◆ **How to complete this task**:
Leaving out the pictures, copy each record below exactly.

-------

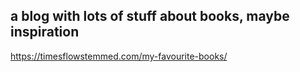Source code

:## a blog with lots of stuff about books, maybe inspiration

https://timesflowstemmed.com/my-favourite-books/

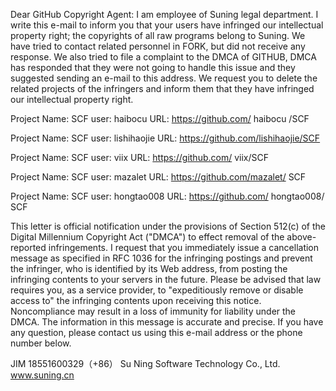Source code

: Dear GitHub Copyright Agent:
I am employee of Suning legal department. I write this e-mail to inform you that your users have infringed our intellectual property right; the copyrights of all raw programs belong to Suning. We have tried to contact related personnel in FORK, but did not receive any response. We also tried to file a complaint to the DMCA of GITHUB, DMCA has responded that they were not going to handle this issue and they suggested sending an e-mail to this address.
We request you to delete the related projects of the infringers and inform them that they have infringed our intellectual property right.  

Project Name: SCF
user: haibocu
URL: https://github.com/ haibocu /SCF

Project Name: SCF
user: lishihaojie
URL: https://github.com/lishihaojie/SCF

Project Name: SCF
user: viix
URL: https://github.com/ viix/SCF

Project Name: SCF
user: mazalet
URL: https://github.com/mazalet/ SCF

Project Name: SCF
user: hongtao008
URL: https://github.com/ hongtao008/ SCF


This letter is official notification under the provisions of Section 512(c) of the Digital Millennium Copyright Act ("DMCA") to effect removal of the above-reported infringements. I request that you immediately issue a cancellation message as specified in RFC 1036 for the infringing postings and prevent the infringer, who is identified by its Web address, from posting the infringing contents to your servers in the future. Please be advised that law requires you, as a service provider, to "expeditiously remove or disable access to" the infringing contents upon receiving this notice. Noncompliance may result in a loss of immunity for liability under the DMCA. 
   The information in this message is accurate and precise. If you have any question, please contact us using this e-mail address or the phone number below.

JIM
18551600329（+86）
Su Ning Software Technology Co., Ltd.
www.suning.cn
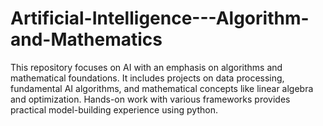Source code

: # Artificial-Intelligence---Algorithm-and-Mathematics
This repository focuses on AI with an emphasis on algorithms and mathematical foundations. It includes projects on data processing, fundamental AI algorithms, and mathematical concepts like linear algebra and optimization. Hands-on work with various frameworks provides practical model-building experience using python.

-------

◆ **Output for this task**:
Source code

:## a blog with lots of stuff about books, maybe inspiration

https://timesflowstemmed.com/my-favourite-books/

Source code

: Dear GitHub Copyright Agent:
I am employee of Suning legal department. I write this e-mail to inform you that your users have infringed our intellectual property right; the copyrights of all raw programs belong to Suning. We have tried to contact related personnel in FORK, but did not receive any response. We also tried to file a complaint to the DMCA of GITHUB, DMCA has responded that they were not going to handle this issue and they suggested sending an e-mail to this address.
We request you to delete the related projects of the infringers and inform them that they have infringed our intellectual property right.  

Project Name: SCF
user: haibocu
URL: https://github.com/ haibocu /SCF

Project Name: SCF
user: lishihaojie
URL: https://github.com/lishihaojie/SCF

Project Name: SCF
user: viix
URL: https://github.com/ viix/SCF

Project Name: SCF
user: mazalet
URL: https://github.com/mazalet/ SCF

Project Name: SCF
user: hongtao008
URL: https://github.com/ hongtao008/ SCF


This letter is official notification under the provisions of Section 512(c) of the Digital Millennium Copyright Act ("DMCA") to effect removal of the above-reported infringements. I request that you immediately issue a cancellation message as specified in RFC 1036 for the infringing postings and prevent the infringer, who is identified by its Web address, from posting the infringing contents to your servers in the future. Please be advised that law requires you, as a service provider, to "expeditiously remove or disable access to" the infringing contents upon receiving this notice. Noncompliance may result in a loss of immunity for liability under the DMCA. 
   The information in this message is accurate and precise. If you have any question, please contact us using this e-mail address or the phone number below.

JIM
18551600329（+86）
Su Ning Software Technology Co., Ltd.
www.suning.cn
Source code

: # Artificial-Intelligence---Algorithm-and-Mathematics
This repository focuses on AI with an emphasis on algorithms and mathematical foundations. It includes projects on data processing, fundamental AI algorithms, and mathematical concepts like linear algebra and optimization. Hands-on work with various frameworks provides practical model-building experience using python.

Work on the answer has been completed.